What clubs would take him? Chelsea’s third spell, only to confirm its status under Todd Boehly and Behdad Eghbali as the greatest example yet of a football club football project? Climate bonfire in Paris Saint-Germain? Joan Laporta returns to Barcelona making an appointment that he did not make in 2008 when he chose Pep Guardiola instead, to salt the turf that gave the world 15 hegemonic years. position game?

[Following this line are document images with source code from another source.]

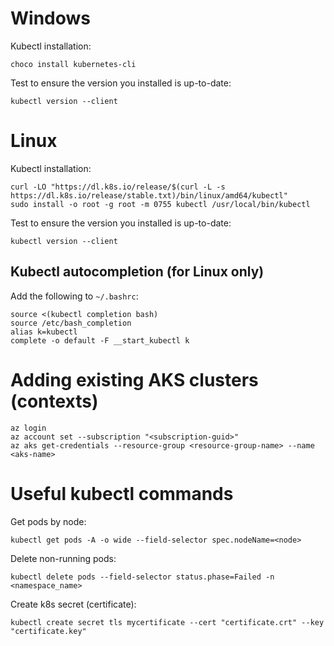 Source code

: # Windows

Kubectl installation:

```
choco install kubernetes-cli
```

Test to ensure the version you installed is up-to-date:

```
kubectl version --client
```

# Linux

Kubectl installation:

```
curl -LO "https://dl.k8s.io/release/$(curl -L -s https://dl.k8s.io/release/stable.txt)/bin/linux/amd64/kubectl"
sudo install -o root -g root -m 0755 kubectl /usr/local/bin/kubectl
```

Test to ensure the version you installed is up-to-date:

```
kubectl version --client
```

## Kubectl autocompletion (for Linux only)

Add the following to `~/.bashrc`:

```
source <(kubectl completion bash)
source /etc/bash_completion
alias k=kubectl
complete -o default -F __start_kubectl k
```

# Adding existing AKS clusters (contexts)

```
az login
az account set --subscription "<subscription-guid>"
az aks get-credentials --resource-group <resource-group-name> --name <aks-name>
```

# Useful kubectl commands

Get pods by node:

```
kubectl get pods -A -o wide --field-selector spec.nodeName=<node>
```

Delete non-running pods:

```
kubectl delete pods --field-selector status.phase=Failed -n <namespace_name>
```

Create k8s secret (certificate):
```
kubectl create secret tls mycertificate --cert "certificate.crt" --key "certificate.key"
```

Related: Bayern Munich are keen on Newcastle’s Kieran Trippier in a possible swap deal

The problem is, almost any option that doesn’t immediately sound funny, the kind of thing you want to see but hate to happen in your own club. Roma was a little different from other recent posts because of how popular Mourinho stayed with fans until the end, how limited the toxicity was, but it still followed the familiar pattern: filling his arrival and immediate rise perhaps bringing success soon, then. increasing friction with the squad and/or directors as results deteriorate before the final crisis.

With each post, the highs get a little lower. A sixth place finish in Serie A and a lack of resources being heralded as a triumph makes a manager who once struggled with the gods feel out of touch.

So where else? Mourinho doesn’t need the money; In a recent study he was the richest coach in the world with a net worth of almost £100m. Rather, he seems driven by anguish and the need to prove that he was right to reject Barcelona’s principles when the club rejected him in 2008, to back down from pressure and ownership to accept approach radical reactivity.

But to do that, to achieve one last big victory, he needs his degree. He probably doesn’t want the clubs that would attract him, the clubs that can afford him. Logic suggests a stint in the Saudi Pro League but the narrative of the Premier League’s epic soap opera calls for the Little Magpie to fly to St James to do one last job for Sir Bobby.